**What to work on**. Which lines of the entries contain the word "project"? Please list them.

**Records**.

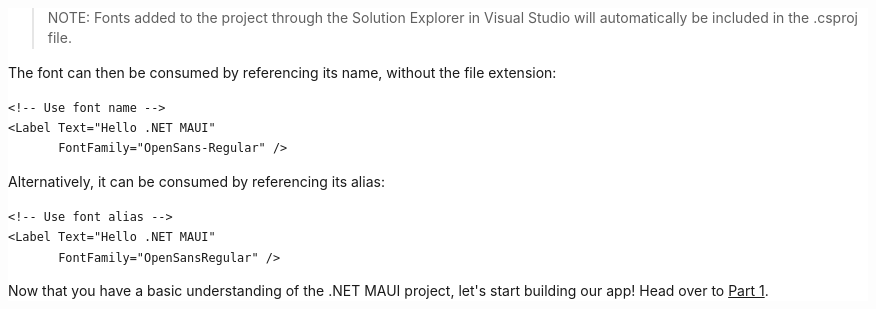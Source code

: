 > NOTE:
> Fonts added to the project through the Solution Explorer in Visual Studio will automatically be included in the .csproj file.

The font can then be consumed by referencing its name, without the file extension:

```xaml
<!-- Use font name -->
<Label Text="Hello .NET MAUI"
       FontFamily="OpenSans-Regular" />
```

Alternatively, it can be consumed by referencing its alias:

```xaml
<!-- Use font alias -->
<Label Text="Hello .NET MAUI"
       FontFamily="OpenSansRegular" />
```

Now that you have a basic understanding of the .NET MAUI project, let's start building our app! Head over to [Part 1](../part-1-displaying-data/readme.md).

**Answer to the exercise**.
> Fonts added to the project through the Solution Explorer in Visual Studio will automatically be included in the .csproj file.
Now that you have a basic understanding of the .NET MAUI project, let's start building our app! Head over to [Part 1](../part-1-displaying-data/readme.md).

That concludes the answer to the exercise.